To ensure inclusiveness when I introduce multimodal writing to the memoir group, I will begin the workshop series by defining a basic “multimodal writing” vocabulary (modes, frames, Kress’s “modules of meaning”), and after showing a few simple examples of multimodal texts, I will suggest we compose “flash memoirs” (850 words, a new form of essay), that will become the basis for our individual multimodal writing projects. Everyone is already comfortable writing essays; the flash memoir is a twist on the familiar that will be fun for all.
After finishing the flash essay (handwritten, typed, or word processed), each writer will decide between composing a digital or a non-digital multimodal text. I will provide access to digital resources for all who want to use them, and make sure that those who choose to compose non-digital multimodal texts will have whatever materials they want. I will support the writers in group workshops and one-on-one as needed.

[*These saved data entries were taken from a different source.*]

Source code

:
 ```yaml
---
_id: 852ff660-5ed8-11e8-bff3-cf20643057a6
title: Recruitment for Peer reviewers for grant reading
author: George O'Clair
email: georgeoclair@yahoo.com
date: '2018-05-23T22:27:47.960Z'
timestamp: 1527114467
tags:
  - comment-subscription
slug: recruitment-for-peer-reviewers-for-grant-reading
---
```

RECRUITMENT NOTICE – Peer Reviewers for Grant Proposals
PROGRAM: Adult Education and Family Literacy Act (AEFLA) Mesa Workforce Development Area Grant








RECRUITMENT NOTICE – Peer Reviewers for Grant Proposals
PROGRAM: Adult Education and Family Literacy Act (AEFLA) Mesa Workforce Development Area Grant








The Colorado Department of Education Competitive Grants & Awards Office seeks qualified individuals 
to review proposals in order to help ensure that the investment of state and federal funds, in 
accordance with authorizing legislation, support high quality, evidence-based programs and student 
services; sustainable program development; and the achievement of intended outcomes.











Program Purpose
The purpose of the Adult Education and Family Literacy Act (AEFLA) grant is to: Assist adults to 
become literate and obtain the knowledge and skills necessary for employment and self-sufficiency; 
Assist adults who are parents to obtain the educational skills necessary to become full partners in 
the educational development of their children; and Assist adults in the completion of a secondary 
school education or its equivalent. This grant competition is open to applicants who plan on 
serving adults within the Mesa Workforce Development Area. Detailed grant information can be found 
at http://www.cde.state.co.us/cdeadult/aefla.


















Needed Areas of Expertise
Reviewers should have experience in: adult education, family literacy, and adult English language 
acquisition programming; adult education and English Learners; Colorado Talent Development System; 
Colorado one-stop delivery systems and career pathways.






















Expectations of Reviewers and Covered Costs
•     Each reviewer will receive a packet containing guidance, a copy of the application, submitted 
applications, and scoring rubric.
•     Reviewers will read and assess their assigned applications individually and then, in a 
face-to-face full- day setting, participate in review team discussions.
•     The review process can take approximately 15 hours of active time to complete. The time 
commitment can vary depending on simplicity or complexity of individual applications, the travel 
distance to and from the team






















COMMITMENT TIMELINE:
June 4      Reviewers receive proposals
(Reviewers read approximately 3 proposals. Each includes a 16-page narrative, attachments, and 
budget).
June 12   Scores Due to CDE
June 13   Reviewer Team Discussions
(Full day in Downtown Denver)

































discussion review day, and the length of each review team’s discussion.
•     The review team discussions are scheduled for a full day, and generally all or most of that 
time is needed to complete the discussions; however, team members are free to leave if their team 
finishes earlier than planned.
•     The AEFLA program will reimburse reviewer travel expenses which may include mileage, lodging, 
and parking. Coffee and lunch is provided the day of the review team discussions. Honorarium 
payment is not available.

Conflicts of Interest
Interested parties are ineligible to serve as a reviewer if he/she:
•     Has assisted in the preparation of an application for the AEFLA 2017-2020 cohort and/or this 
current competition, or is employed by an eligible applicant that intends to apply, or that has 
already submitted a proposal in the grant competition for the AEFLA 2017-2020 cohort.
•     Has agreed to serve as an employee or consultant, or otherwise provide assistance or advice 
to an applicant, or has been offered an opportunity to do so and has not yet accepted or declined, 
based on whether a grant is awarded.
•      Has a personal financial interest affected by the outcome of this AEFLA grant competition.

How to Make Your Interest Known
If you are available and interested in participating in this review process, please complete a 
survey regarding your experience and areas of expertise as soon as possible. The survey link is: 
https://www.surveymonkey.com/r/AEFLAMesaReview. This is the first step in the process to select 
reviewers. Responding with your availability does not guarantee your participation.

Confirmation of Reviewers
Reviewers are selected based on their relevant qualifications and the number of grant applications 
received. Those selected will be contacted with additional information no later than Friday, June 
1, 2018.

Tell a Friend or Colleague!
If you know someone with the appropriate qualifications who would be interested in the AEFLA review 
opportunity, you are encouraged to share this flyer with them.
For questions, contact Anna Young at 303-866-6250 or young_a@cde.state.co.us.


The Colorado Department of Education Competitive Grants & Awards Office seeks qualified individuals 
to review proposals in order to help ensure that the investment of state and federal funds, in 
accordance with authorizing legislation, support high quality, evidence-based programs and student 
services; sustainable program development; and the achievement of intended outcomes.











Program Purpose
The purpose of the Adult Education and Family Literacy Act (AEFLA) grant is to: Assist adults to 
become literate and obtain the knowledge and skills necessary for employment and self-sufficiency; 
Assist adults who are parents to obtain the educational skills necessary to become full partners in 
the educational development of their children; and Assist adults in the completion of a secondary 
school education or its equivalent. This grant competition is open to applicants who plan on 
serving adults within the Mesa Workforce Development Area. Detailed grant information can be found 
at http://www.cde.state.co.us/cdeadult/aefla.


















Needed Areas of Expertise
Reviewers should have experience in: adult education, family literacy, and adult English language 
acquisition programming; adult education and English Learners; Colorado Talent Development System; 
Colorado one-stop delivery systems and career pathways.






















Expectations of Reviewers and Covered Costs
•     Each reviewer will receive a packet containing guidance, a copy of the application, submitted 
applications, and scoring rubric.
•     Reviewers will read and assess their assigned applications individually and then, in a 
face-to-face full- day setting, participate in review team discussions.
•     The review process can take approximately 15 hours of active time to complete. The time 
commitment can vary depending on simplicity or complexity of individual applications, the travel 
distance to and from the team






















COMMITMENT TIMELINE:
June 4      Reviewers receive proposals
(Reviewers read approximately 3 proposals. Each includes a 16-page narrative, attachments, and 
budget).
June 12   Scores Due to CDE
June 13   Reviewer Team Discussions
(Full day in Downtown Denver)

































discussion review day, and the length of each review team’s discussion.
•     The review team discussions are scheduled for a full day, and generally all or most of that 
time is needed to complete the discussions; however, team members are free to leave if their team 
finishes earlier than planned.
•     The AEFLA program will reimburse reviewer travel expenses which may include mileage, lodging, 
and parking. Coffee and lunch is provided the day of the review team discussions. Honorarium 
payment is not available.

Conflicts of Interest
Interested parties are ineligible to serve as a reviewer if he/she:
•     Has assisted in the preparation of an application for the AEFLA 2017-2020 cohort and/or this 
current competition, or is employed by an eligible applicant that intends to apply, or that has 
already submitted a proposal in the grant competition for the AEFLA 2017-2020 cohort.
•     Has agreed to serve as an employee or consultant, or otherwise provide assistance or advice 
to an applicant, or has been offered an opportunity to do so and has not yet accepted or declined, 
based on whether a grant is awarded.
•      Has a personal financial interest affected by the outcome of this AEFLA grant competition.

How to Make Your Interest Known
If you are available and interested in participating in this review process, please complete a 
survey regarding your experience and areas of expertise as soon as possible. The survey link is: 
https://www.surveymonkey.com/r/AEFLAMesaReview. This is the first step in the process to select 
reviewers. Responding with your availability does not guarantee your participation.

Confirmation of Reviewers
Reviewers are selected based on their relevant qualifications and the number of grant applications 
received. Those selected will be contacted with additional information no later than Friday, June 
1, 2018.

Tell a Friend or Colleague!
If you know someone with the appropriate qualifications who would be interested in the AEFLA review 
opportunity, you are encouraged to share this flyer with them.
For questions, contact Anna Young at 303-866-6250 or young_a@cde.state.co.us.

Nothing is more important than making sure every writer is successful and happy with their project.
In every meeting of the writing group, we pass out printed copies (in 14-point type) of each essay read aloud. This practice accommodates vision and hearing impaired group members. When I present brief classes (15 minutes at the end of our essay readings), I always provide printed copies of what I say, so everyone “hears” the same thing; no-one has to take notes; and it’s easy to find any bit of information that slips our minds after the meeting.
My video on multimodal writing will feature some form of captioning, since there are several deaf group members. Everything I say will be communicated on the screen and the video will be accompanied by a handout for everyone’s convenience.